▸ **The data**:
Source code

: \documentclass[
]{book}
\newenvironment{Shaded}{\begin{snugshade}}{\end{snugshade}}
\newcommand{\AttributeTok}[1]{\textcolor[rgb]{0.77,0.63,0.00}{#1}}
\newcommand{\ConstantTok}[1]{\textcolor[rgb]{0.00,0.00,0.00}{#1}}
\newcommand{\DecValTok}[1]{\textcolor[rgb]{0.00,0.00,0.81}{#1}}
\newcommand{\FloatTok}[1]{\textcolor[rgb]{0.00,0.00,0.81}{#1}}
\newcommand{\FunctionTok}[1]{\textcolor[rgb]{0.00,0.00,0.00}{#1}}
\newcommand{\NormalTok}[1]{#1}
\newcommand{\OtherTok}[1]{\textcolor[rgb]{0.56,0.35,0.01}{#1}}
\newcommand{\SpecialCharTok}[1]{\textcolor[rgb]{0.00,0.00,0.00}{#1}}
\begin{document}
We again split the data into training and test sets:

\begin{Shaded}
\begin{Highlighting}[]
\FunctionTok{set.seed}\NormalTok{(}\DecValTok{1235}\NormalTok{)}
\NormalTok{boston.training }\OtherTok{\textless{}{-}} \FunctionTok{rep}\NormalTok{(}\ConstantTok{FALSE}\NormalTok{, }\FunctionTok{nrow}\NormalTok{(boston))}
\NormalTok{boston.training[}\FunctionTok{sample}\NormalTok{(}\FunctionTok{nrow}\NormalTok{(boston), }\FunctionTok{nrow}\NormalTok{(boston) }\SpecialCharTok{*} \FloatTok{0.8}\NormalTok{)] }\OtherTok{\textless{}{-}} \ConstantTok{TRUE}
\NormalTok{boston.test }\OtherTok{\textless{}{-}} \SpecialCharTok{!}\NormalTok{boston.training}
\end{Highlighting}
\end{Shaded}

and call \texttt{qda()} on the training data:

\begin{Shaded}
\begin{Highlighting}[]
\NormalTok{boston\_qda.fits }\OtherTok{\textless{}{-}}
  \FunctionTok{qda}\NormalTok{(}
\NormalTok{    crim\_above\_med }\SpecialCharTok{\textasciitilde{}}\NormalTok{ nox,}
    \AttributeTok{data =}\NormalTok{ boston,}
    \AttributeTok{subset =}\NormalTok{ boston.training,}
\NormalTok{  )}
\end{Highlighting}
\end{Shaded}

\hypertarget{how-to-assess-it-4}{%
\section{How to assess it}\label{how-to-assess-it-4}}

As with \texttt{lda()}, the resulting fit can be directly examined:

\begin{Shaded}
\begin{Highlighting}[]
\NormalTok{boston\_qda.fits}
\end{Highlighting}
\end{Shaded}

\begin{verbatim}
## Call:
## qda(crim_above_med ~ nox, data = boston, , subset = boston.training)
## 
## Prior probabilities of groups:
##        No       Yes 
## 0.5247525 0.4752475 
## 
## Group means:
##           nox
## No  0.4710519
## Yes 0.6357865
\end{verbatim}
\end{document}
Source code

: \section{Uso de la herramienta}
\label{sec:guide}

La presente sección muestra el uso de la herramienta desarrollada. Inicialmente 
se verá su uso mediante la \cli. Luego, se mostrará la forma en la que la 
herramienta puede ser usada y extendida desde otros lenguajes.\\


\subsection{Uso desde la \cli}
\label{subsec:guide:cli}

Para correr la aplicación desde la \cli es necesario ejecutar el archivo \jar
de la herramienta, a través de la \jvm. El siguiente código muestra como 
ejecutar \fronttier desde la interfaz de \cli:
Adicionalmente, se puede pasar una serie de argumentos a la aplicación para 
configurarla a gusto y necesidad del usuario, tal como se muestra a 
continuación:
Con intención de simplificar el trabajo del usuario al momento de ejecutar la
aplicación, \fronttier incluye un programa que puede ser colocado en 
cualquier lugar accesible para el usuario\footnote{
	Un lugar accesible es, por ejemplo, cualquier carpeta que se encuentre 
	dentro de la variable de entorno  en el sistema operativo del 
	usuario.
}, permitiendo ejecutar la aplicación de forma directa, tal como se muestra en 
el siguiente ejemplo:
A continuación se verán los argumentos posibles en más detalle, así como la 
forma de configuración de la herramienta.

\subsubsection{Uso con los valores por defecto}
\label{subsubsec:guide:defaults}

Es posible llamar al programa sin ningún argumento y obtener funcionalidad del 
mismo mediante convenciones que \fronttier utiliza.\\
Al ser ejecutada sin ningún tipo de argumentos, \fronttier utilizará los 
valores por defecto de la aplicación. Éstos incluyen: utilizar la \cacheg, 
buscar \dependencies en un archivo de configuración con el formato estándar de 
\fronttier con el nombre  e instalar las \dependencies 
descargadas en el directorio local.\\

▸ **Activity**:
In the data above, find each line where the string "textless" appears, then copy it.

▸ **Task output**:
\NormalTok{boston.training }\OtherTok{\textless{}{-}} \FunctionTok{rep}\NormalTok{(}\ConstantTok{FALSE}\NormalTok{, }\FunctionTok{nrow}\NormalTok{(boston))}
\NormalTok{boston.training[}\FunctionTok{sample}\NormalTok{(}\FunctionTok{nrow}\NormalTok{(boston), }\FunctionTok{nrow}\NormalTok{(boston) }\SpecialCharTok{*} \FloatTok{0.8}\NormalTok{)] }\OtherTok{\textless{}{-}} \ConstantTok{TRUE}
\NormalTok{boston.test }\OtherTok{\textless{}{-}} \SpecialCharTok{!}\NormalTok{boston.training}
\NormalTok{boston\_qda.fits }\OtherTok{\textless{}{-}}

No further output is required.